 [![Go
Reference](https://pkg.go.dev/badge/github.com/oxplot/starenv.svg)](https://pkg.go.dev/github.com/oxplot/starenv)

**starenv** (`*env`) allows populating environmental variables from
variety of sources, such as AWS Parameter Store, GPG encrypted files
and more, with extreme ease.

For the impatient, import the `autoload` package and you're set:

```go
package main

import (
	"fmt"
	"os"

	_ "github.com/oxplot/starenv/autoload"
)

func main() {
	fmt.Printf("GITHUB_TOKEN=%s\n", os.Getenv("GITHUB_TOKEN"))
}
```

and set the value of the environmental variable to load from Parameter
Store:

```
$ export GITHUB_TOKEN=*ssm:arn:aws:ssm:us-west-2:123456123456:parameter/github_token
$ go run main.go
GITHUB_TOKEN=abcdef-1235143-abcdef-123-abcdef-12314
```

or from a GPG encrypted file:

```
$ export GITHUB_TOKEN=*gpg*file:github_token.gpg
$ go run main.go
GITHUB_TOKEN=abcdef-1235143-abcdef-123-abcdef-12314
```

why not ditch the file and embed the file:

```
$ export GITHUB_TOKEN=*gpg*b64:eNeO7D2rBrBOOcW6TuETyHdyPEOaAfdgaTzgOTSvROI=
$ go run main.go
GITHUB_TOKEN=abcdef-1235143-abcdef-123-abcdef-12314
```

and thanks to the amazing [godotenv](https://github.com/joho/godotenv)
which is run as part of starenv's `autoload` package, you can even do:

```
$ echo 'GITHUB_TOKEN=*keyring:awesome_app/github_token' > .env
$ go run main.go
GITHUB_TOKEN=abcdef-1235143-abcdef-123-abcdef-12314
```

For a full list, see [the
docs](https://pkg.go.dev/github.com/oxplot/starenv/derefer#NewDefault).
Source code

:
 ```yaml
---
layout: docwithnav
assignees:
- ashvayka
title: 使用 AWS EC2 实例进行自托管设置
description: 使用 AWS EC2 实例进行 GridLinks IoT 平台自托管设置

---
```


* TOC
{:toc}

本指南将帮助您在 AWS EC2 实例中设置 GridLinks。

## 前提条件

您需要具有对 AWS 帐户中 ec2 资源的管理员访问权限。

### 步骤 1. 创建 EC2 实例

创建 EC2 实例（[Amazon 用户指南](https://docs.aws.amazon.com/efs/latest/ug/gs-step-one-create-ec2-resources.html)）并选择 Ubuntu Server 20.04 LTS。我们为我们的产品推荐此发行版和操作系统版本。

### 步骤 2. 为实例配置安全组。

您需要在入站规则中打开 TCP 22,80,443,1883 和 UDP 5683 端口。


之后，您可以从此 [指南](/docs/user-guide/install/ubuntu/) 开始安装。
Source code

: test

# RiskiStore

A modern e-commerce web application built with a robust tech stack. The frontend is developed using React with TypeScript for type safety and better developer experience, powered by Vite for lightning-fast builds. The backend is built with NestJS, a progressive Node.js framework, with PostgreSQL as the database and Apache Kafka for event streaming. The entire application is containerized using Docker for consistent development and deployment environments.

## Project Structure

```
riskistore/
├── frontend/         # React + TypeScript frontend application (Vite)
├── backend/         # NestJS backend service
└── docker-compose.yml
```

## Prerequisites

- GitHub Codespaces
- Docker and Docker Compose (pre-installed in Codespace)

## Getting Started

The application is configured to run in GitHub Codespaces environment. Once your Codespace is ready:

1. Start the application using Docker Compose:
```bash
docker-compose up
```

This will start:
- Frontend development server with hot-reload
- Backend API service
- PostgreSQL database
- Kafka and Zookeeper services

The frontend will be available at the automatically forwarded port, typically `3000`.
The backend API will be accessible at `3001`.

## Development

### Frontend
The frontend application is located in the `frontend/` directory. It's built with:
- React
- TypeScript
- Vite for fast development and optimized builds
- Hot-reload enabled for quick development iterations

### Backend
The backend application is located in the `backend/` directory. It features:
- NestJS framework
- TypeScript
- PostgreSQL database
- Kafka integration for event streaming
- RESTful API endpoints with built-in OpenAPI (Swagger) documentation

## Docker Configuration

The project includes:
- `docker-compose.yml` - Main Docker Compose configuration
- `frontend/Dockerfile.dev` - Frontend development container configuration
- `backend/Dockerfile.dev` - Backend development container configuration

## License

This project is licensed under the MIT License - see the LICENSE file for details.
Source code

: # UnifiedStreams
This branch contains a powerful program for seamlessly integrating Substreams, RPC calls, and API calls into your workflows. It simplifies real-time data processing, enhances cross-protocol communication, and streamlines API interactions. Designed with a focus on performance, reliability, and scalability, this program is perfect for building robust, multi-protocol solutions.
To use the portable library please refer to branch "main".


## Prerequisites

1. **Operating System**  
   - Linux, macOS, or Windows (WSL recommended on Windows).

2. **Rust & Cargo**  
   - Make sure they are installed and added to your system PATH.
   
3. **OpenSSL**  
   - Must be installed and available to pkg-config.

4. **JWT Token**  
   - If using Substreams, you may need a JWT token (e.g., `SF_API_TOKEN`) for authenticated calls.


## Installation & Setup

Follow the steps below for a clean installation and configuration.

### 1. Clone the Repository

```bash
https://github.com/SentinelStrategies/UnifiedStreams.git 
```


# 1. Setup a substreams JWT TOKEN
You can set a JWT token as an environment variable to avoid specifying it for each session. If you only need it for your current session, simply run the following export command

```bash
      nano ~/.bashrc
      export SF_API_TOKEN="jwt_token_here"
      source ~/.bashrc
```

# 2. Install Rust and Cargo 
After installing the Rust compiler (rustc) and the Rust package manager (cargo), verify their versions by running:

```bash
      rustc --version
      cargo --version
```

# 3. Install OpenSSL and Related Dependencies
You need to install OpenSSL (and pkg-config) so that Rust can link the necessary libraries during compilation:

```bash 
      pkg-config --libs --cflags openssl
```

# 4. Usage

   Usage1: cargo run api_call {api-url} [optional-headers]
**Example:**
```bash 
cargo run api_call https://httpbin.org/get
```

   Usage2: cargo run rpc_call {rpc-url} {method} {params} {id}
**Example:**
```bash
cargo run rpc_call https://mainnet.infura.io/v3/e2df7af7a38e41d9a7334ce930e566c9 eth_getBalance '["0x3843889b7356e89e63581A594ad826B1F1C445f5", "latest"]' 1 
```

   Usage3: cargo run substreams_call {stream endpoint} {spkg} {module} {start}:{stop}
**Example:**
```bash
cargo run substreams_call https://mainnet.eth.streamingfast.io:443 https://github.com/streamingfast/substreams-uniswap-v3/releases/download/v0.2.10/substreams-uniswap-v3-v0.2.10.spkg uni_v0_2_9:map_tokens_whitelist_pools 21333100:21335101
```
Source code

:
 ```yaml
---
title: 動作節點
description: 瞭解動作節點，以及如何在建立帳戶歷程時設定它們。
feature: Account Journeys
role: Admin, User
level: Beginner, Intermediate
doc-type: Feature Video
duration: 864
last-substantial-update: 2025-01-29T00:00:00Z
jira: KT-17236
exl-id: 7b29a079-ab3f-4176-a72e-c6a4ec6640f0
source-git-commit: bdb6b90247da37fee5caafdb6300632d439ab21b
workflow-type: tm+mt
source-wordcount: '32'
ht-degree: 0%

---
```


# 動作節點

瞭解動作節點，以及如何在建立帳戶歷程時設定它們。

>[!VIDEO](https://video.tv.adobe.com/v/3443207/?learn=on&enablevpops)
▬▬▬▬▬▬
* **Work order**
Look through the material above and work out how many of its lines contain "export". State the number only.

* **Task result**
5